These notes of admiration or interrogation, the Baroness took with equal complacency (speaking parenthetically, and, for his own part, the present chronicler cannot help putting in a little respectful remark here, and signifying his admiration of the conduct of ladies towards one another, and of the things which they say, which they forbear to say, and which they say behind each other's backs. With what smiles and curtseys they stab each other! with what compliments they hate each other! with what determination of long-suffering they won't be offended! with what innocent dexterity they can drop the drop of poison into the cup of conversation, hand round the goblet, smiling, to the whole family to drink, and make the dear, domestic circle miserable!)—I burst out of my parenthesis. I fancy my Baroness and Countess smiling at each other a hundred years ago, and giving each other the hand or the cheek, and calling each other, My dear, My dear creature, My dear Countess, My dear Baroness, My dear sister—even, when they were most ready to fight.

"You wonder, my dear Maria, that the boy should be so polite?" cries Madame de Bernstein. "His mother was bred up by two very perfect gentlefolks. Colonel Esmond had a certain grave courteousness, and a grand manner, which I do not see among the gentlemen nowadays."

"Eh, my dear, we all of us praise our own time! My grandmamma used to declare there was nothing like Whitehall and Charles the Second."
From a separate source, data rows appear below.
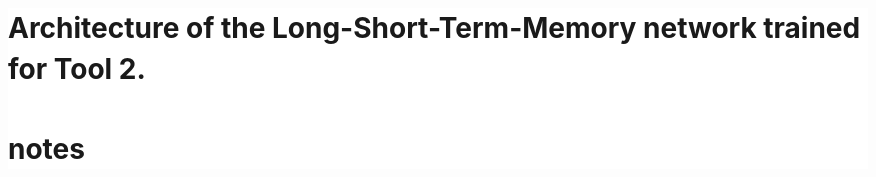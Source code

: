 
# Architecture of the Long-Short-Term-Memory network trained for Tool 2. 



# notes

[^1]: Linear Regression (LR), Decision Trees (CART), Support Vector Machines (SVM),
              Random Forest (RF) and Gradient Boosting (GBM).
[^2]: eta: 0.23, gamma: 3, lambda: 2, max. delta step: 4,
              max. depth: 37 and min. child weight: 4
[^3]: https://www.youtube.com/watch?v=NRe-AxZI8Hs&t=1s.
[^4]: https://colab.research.google.com/drive/1HwXo2Tk4uHizGTpRg-simMDMD4wPOzmA.
[^5]: https://colab.research.google.com/drive/10H2uxY7p59GrrDC5z85RugYB6PfQZs7Y.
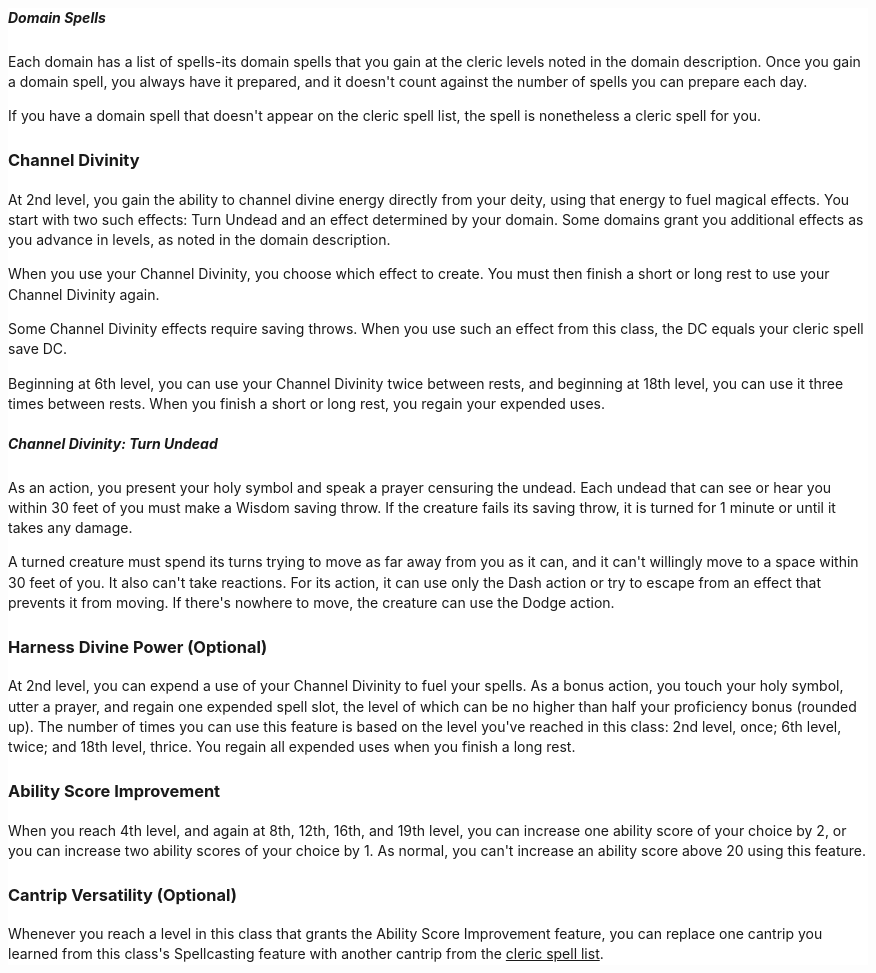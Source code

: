 
##### Domain Spells

Each domain has a list of spells-its domain spells that you gain at the cleric levels noted in the domain description. Once you gain a domain spell, you always have it prepared, and it doesn't count against the number of spells you can prepare each day.

If you have a domain spell that doesn't appear on the cleric spell list, the spell is nonetheless a cleric spell for you.

### Channel Divinity

At 2nd level, you gain the ability to channel divine energy directly from your deity, using that energy to fuel magical effects. You start with two such effects: Turn Undead and an effect determined by your domain. Some domains grant you additional effects as you advance in levels, as noted in the domain description.

When you use your Channel Divinity, you choose which effect to create. You must then finish a short or long rest to use your Channel Divinity again.

Some Channel Divinity effects require saving throws. When you use such an effect from this class, the DC equals your cleric spell save DC.

Beginning at 6th level, you can use your Channel Divinity twice between rests, and beginning at 18th level, you can use it three times between rests. When you finish a short or long rest, you regain your expended uses.

##### Channel Divinity: Turn Undead

As an action, you present your holy symbol and speak a prayer censuring the undead. Each undead that can see or hear you within 30 feet of you must make a Wisdom saving throw. If the creature fails its saving throw, it is turned for 1 minute or until it takes any damage.

A turned creature must spend its turns trying to move as far away from you as it can, and it can't willingly move to a space within 30 feet of you. It also can't take reactions. For its action, it can use only the Dash action or try to escape from an effect that prevents it from moving. If there's nowhere to move, the creature can use the Dodge action.

### Harness Divine Power (Optional)

At 2nd level, you can expend a use of your Channel Divinity to fuel your spells. As a bonus action, you touch your holy symbol, utter a prayer, and regain one expended spell slot, the level of which can be no higher than half your proficiency bonus (rounded up). The number of times you can use this feature is based on the level you've reached in this class: 2nd level, once; 6th level, twice; and 18th level, thrice. You regain all expended uses when you finish a long rest.

### Ability Score Improvement

When you reach 4th level, and again at 8th, 12th, 16th, and 19th level, you can increase one ability score of your choice by 2, or you can increase two ability scores of your choice by 1. As normal, you can't increase an ability score above 20 using this feature.

### Cantrip Versatility (Optional)

Whenever you reach a level in this class that grants the Ability Score Improvement feature, you can replace one cantrip you learned from this class's Spellcasting feature with another cantrip from the [cleric spell list](http://dnd5e.wikidot.com/spells:cleric).
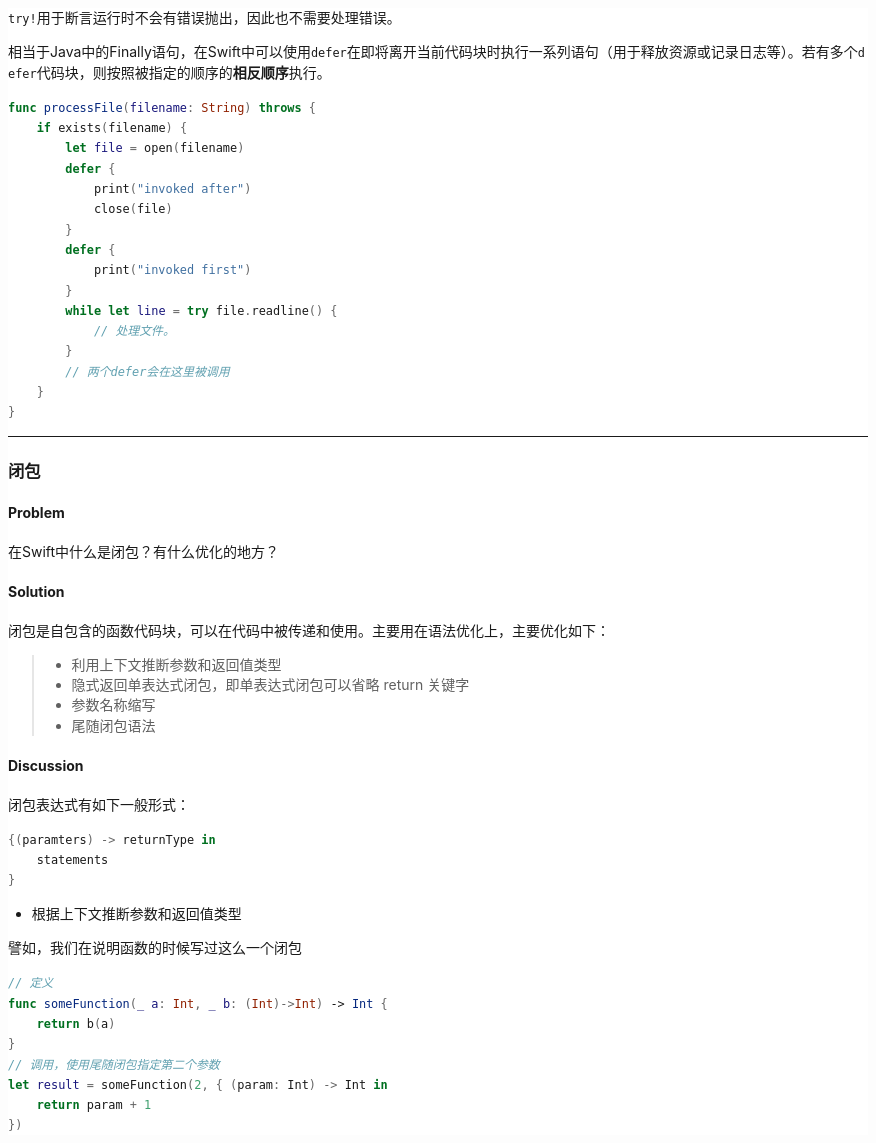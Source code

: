 `try!`用于断言运行时不会有错误抛出，因此也不需要处理错误。

相当于Java中的Finally语句，在Swift中可以使用`defer`在即将离开当前代码块时执行一系列语句（用于释放资源或记录日志等）。若有多个`defer`代码块，则按照被指定的顺序的**相反顺序**执行。

```swift
func processFile(filename: String) throws {
    if exists(filename) {
        let file = open(filename)
        defer {
            print("invoked after")
            close(file)
        }
        defer {
            print("invoked first")
        }
        while let line = try file.readline() {
            // 处理文件。
        }
      	// 两个defer会在这里被调用
    }
}
```

------

### 闭包

#### Problem

在Swift中什么是闭包？有什么优化的地方？

#### Solution

闭包是自包含的函数代码块，可以在代码中被传递和使用。主要用在语法优化上，主要优化如下：

> - 利用上下文推断参数和返回值类型
> - 隐式返回单表达式闭包，即单表达式闭包可以省略 return 关键字
> - 参数名称缩写
> - 尾随闭包语法

#### Discussion

闭包表达式有如下一般形式：

```swift
{(paramters) -> returnType in
    statements
}
```

- 根据上下文推断参数和返回值类型

譬如，我们在说明函数的时候写过这么一个闭包

```swift
// 定义
func someFunction(_ a: Int, _ b: (Int)->Int) -> Int {
    return b(a)
}
// 调用，使用尾随闭包指定第二个参数
let result = someFunction(2, { (param: Int) -> Int in
    return param + 1
})
```
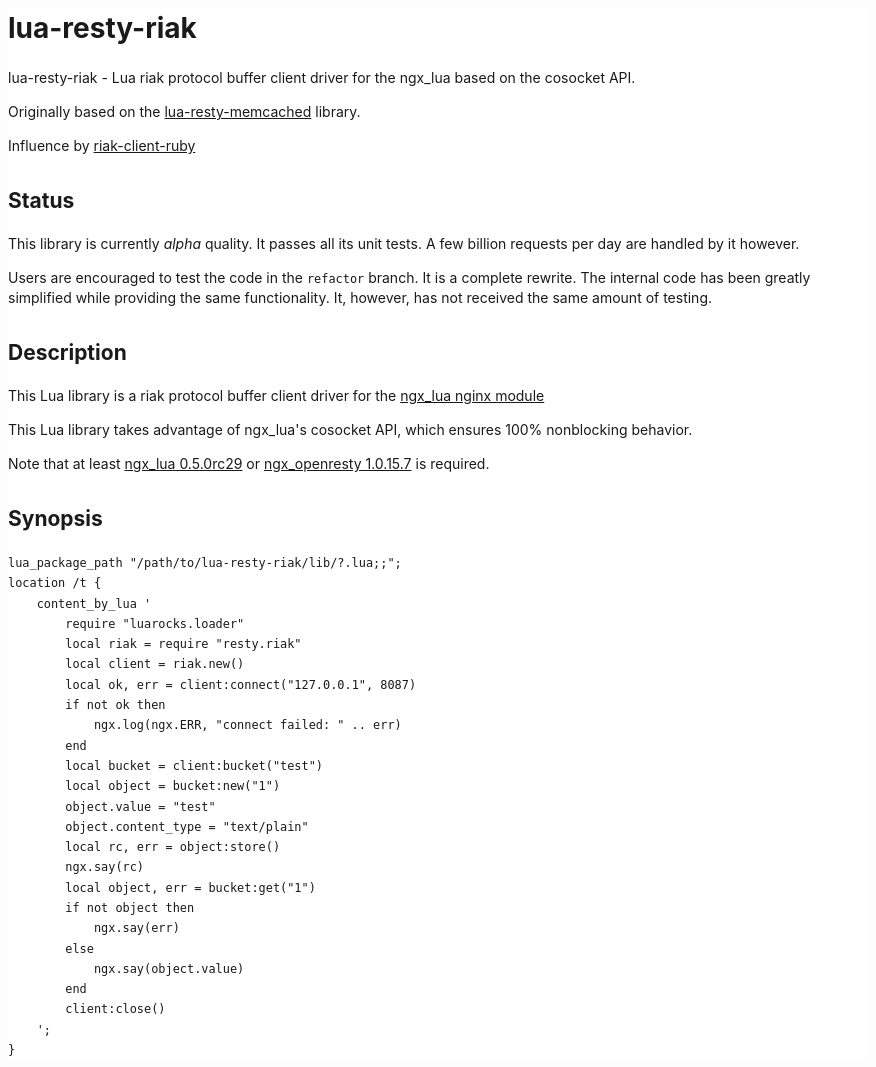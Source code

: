 # lua-resty-riak #

lua-resty-riak - Lua riak protocol buffer client driver for the ngx_lua
based on the cosocket API.

Originally based on the
[lua-resty-memcached](https://github.com/agentzh/lua-resty-memcached)
library.

Influence by [riak-client-ruby](https://github.com/basho/riak-ruby-client/)

## Status ##

This library is currently _alpha_ quality. It passes all its unit
tests. A few billion requests per day are handled by it however.

Users are encouraged to test the code in the `refactor` branch. It is a complete rewrite. The internal code has been greatly simplified while providing the same functionality. It, however, has not received the same amount of testing.

## Description ##

This Lua library is a riak protocol buffer client driver for the [ngx_lua nginx module](http://wiki.nginx.org/HttpLuaModule)

This Lua library takes advantage of ngx_lua's cosocket API, which ensures
100% nonblocking behavior.

Note that at least [ngx\_lua 0.5.0rc29](https://github.com/chaoslawful/lua-nginx-module/tags) or [ngx\_openresty 1.0.15.7](http://openresty.org/#Download) is required.

## Synopsis ##

    lua_package_path "/path/to/lua-resty-riak/lib/?.lua;;";
    location /t {
        content_by_lua '
            require "luarocks.loader"
            local riak = require "resty.riak"
            local client = riak.new()
            local ok, err = client:connect("127.0.0.1", 8087)
            if not ok then
                ngx.log(ngx.ERR, "connect failed: " .. err)
            end
            local bucket = client:bucket("test")
            local object = bucket:new("1")
            object.value = "test"
            object.content_type = "text/plain"
            local rc, err = object:store()
            ngx.say(rc)
            local object, err = bucket:get("1")
            if not object then
                ngx.say(err)
            else
                ngx.say(object.value)
            end
            client:close()
        ';
    }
"My mother saw King James the Second's court for a short while, and though not a court-educated person, as you know,—her father was a country clergyman—yet was exquisitely well-bred. The Colonel, her second husband, was a person of great travel and experience, as well as of learning, and had frequented the finest company of Europe. They could not go into their retreat and leave their good manners behind them, and our boy has had them as his natural inheritance."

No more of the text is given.